Institute of Technical Medicine (ITeM), Furtwangen University, 78054 Villingen-Schwenningen, Germany.
Innovation Center Computer Assisted Surgery (ICCAS), University of Leipzig, 04103 Leipzig, Germany.
Sensors (Basel). 2023 Feb 9;23(4):1958. doi: 10.3390/s23041958.
Adapting intelligent context-aware systems (CAS) to future operating rooms (OR) aims to improve situational awareness and provide surgical decision support systems to medical teams. CAS analyzes data streams from available devices during surgery and communicates real-time knowledge to clinicians. Indeed, recent advances in computer vision and machine learning, particularly deep learning, paved the way for extensive research to develop CAS. In this work, a deep learning approach for analyzing laparoscopic videos for surgical phase recognition, tool classification, and weakly-supervised tool localization in laparoscopic videos was proposed.

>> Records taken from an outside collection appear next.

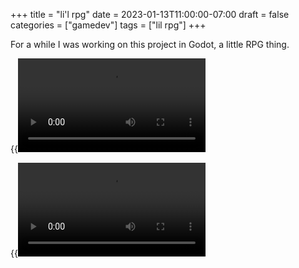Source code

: +++
title = "li'l rpg"
date = 2023-01-13T11:00:00-07:00
draft = false
categories = ["gamedev"]
tags = ["lil rpg"]
+++

For a while I was working on this project in Godot, a little RPG thing.

{{<video src="moving.mp4">}}

{{<video src="animated-text-over-light-effects.mp4">}}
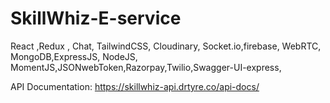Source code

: # SkillWhiz-E-service
React ,Redux , Chat, TailwindCSS, Cloudinary, Socket.io,firebase, WebRTC, MongoDB,ExpressJS, NodeJS, MomentJS,JSONwebToken,Razorpay,Twilio,Swagger-UI-express,

API Documentation: https://skillwhiz-api.drtyre.co/api-docs/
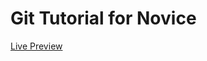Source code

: # Git Tutorial for Novice

[Live Preview](https://shahbazhassan42000.github.io/mobile-computing-github-and-git-tutorial-for-novice)
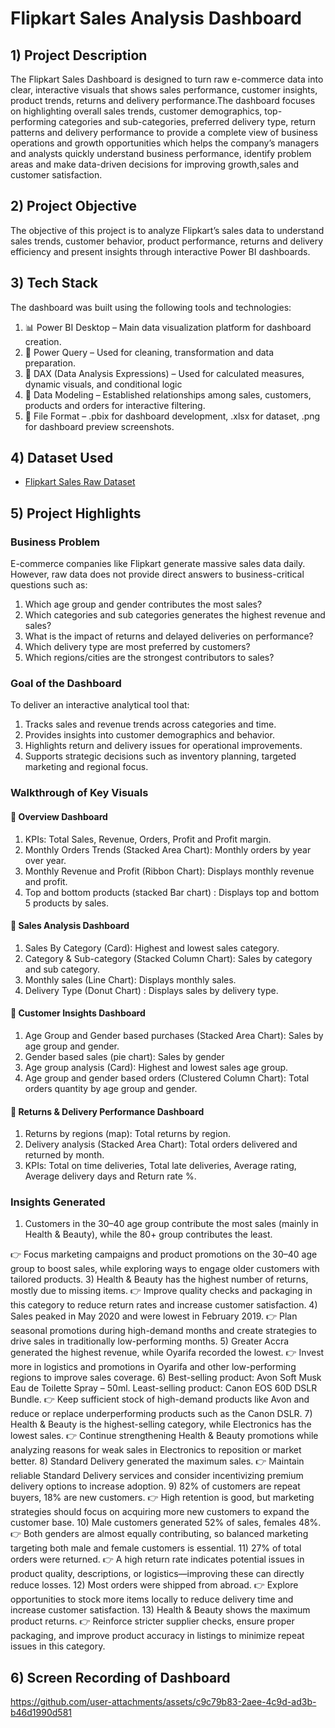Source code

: # Flipkart Sales Analysis Dashboard
## 1) Project Description 
The Flipkart Sales Dashboard is designed to turn raw e-commerce data into clear, interactive visuals that shows sales performance, customer insights, product trends, returns and delivery performance.The dashboard focuses on highlighting overall sales trends, customer demographics, top-performing categories and sub-categories, preferred delivery type, return patterns and delivery performance to provide a complete view of business operations and growth opportunities which helps the company’s managers and analysts quickly understand business performance, identify problem areas and make data-driven decisions for improving growth,sales and customer satisfaction.

## 2) Project Objective 
The objective of this project is to analyze Flipkart’s sales data to understand sales trends, customer behavior, product performance, returns and delivery efficiency and present insights through interactive Power BI dashboards.

## 3) Tech Stack
The dashboard was built using the following tools and technologies:
1) 📊 Power BI Desktop – Main data visualization platform for dashboard creation.
2) 📂 Power Query – Used for cleaning, transformation and data preparation.
3) 🧠 DAX (Data Analysis Expressions) – Used for calculated measures, dynamic visuals, and conditional logic
4) 📝 Data Modeling – Established relationships among sales, customers, products and orders for interactive filtering.
5) 📁 File Format – .pbix for dashboard development, .xlsx for dataset, .png for dashboard preview screenshots.

## 4) Dataset Used 
- <a href="https://github.com/ApoorveChauhan/Flipkart-Sales-Analysis-Dashboard/blob/main/Flipkart%20Sales%20Dataset%20(Raw%20Data).xlsx">Flipkart Sales Raw Dataset</a>

## 5) Project Highlights
### Business Problem
E-commerce companies like Flipkart generate massive sales data daily. However, raw data does not provide direct answers to business-critical questions such as:
1) Which age group and gender contributes the most sales?
2) Which categories and sub categories generates the highest revenue and sales?
3) What is the impact of returns and delayed deliveries on performance?
4) Which delivery type are most preferred by customers?
5) Which regions/cities are the strongest contributors to sales?
### Goal of the Dashboard
To deliver an interactive analytical tool that:
1) Tracks sales and revenue trends across categories and time.
2) Provides insights into customer demographics and behavior.
3) Highlights return and delivery issues for operational improvements.
4) Supports strategic decisions such as inventory planning, targeted marketing and regional focus.
### Walkthrough of Key Visuals
#### 📌 Overview Dashboard
1) KPIs: Total Sales, Revenue, Orders, Profit and Profit margin.
2) Monthly Orders Trends (Stacked Area Chart): Monthly orders by year over year.
3) Monthly Revenue and Profit (Ribbon Chart): Displays monthly revenue and profit.
4) Top and bottom products (stacked Bar chart) : Displays top and bottom 5 products by sales.
#### 📌 Sales Analysis Dashboard
1) Sales By Category (Card): Highest and lowest sales category.
2) Category & Sub-category (Stacked Column Chart): Sales by category and sub category.
3) Monthly sales (Line Chart): Displays monthly sales.
4) Delivery Type (Donut Chart) : Displays sales by delivery type.
#### 📌 Customer Insights Dashboard
1) Age Group and Gender based purchases (Stacked Area Chart): Sales by age group and gender.
2) Gender based sales (pie chart): Sales by gender
3) Age group analysis (Card): Highest and lowest sales age group.
4) Age group and gender based orders (Clustered Column Chart): Total orders quantity by age group and gender.
#### 📌 Returns & Delivery Performance Dashboard
1) Returns by regions (map): Total returns by region.
2) Delivery analysis (Stacked Area Chart): Total orders delivered and returned by month.
3) KPIs: Total on time deliveries, Total late deliveries, Average rating, Average delivery days and Return rate %. 

### Insights Generated 
1) Customers in the 30–40 age group contribute the most sales (mainly in Health & Beauty), while the 80+ group contributes the least.

👉 Focus marketing campaigns and product promotions on the 30–40 age group to boost sales, while exploring ways to engage older customers with tailored products.
3) Health & Beauty has the highest number of returns, mostly due to missing items.
👉 Improve quality checks and packaging in this category to reduce return rates and increase customer satisfaction.
4) Sales peaked in May 2020 and were lowest in February 2019.
👉 Plan seasonal promotions during high-demand months and create strategies to drive sales in traditionally low-performing months.
5) Greater Accra generated the highest revenue, while Oyarifa recorded the lowest.
👉 Invest more in logistics and promotions in Oyarifa and other low-performing regions to improve sales coverage.
6) Best-selling product: Avon Soft Musk Eau de Toilette Spray – 50ml. Least-selling product: Canon EOS 60D DSLR Bundle.
👉 Keep sufficient stock of high-demand products like Avon and reduce or replace underperforming products such as the Canon DSLR.
7) Health & Beauty is the highest-selling category, while Electronics has the lowest sales.
👉 Continue strengthening Health & Beauty promotions while analyzing reasons for weak sales in Electronics to reposition or market better.
8) Standard Delivery generated the maximum sales.
👉 Maintain reliable Standard Delivery services and consider incentivizing premium delivery options to increase adoption.
9) 82% of customers are repeat buyers, 18% are new customers.
👉 High retention is good, but marketing strategies should focus on acquiring more new customers to expand the customer base.
10) Male customers generated 52% of sales, females 48%.
👉 Both genders are almost equally contributing, so balanced marketing targeting both male and female customers is essential.
11) 27% of total orders were returned.
👉 A high return rate indicates potential issues in product quality, descriptions, or logistics—improving these can directly reduce losses.
12) Most orders were shipped from abroad.
👉 Explore opportunities to stock more items locally to reduce delivery time and increase customer satisfaction.
13) Health & Beauty shows the maximum product returns.
👉 Reinforce stricter supplier checks, ensure proper packaging, and improve product accuracy in listings to minimize repeat issues in this category.

## 6) Screen Recording of Dashboard
https://github.com/user-attachments/assets/c9c79b83-2aee-4c9d-ad3b-b46d1990d581

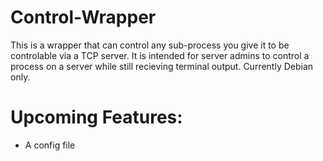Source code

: Control-Wrapper
===============
This is a wrapper that can control any sub-process you give it to be controlable via a TCP server.
It is intended for server admins to control a process on a server while still recieving terminal output.
Currently Debian only.


Upcoming Features:
==================
- A config file
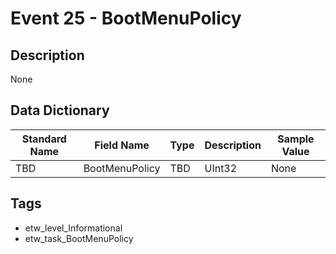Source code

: # Event 25 - BootMenuPolicy

## Description
None

## Data Dictionary
|Standard Name|Field Name|Type|Description|Sample Value|
|---|---|---|---|---|
|TBD|BootMenuPolicy|TBD|UInt32|None|None|

## Tags
* etw_level_Informational
* etw_task_BootMenuPolicy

The ResNet-50 convolutional neural network (CNN) architecture was adapted by adding attention modules and fusing features from multiple stages to generate better-focused, generalized, and well-representative features. Then, a multi-map convolutional layer followed by tool-wise and spatial pooling operations was utilized to perform tool localization and generate tool presence confidences. Finally, the long short-term memory (LSTM) network was employed to model temporal information and perform tool classification and phase recognition. The proposed approach was evaluated on the Cholec80 dataset. The experimental results (i.e., 88.5% and 89.0% mean precision and recall for phase recognition, respectively, 95.6% mean average precision for tool presence detection, and a 70.1% F1-score for tool localization) demonstrated the ability of the model to learn discriminative features for all tasks. The performances revealed the importance of integrating attention modules and multi-stage feature fusion for more robust and precise detection of surgical phases and tools.
将智能上下文感知系统 (CAS) 应用于未来的手术室 (OR) 旨在提高情境感知能力,并为医疗团队提供手术决策支持系统。CAS 分析手术过程中来自可用设备的数据流,并向临床医生实时传达知识。事实上,计算机视觉和机器学习,特别是深度学习的最新进展为开发 CAS 铺平了道路。在这项工作中,提出了一种用于分析腹腔镜视频以进行手术阶段识别、工具分类以及在腹腔镜视频中进行弱监督工具定位的深度学习方法。通过添加注意力模块和融合来自多个阶段的特征,对 ResNet-50 卷积神经网络 (CNN) 架构进行了调整,以生成更聚焦、更通用和更具代表性的特征。然后,使用多图卷积层以及工具特定和空间池化操作来执行工具定位并生成工具存在置信度。最后,使用长短时记忆 (LSTM) 网络来建模时间信息并执行工具分类和阶段识别。该方法在 Cholec80 数据集上进行了评估。实验结果(即,相位识别的平均精度分别为 88.5%和 89.0%,工具存在检测的平均精度为 95.6%,工具定位的 F1 得分为 70.1%)表明了该模型学习所有任务的区分特征的能力。性能揭示了集成注意力模块和多阶段特征融合对于更稳健和精确的手术阶段和工具检测的重要性。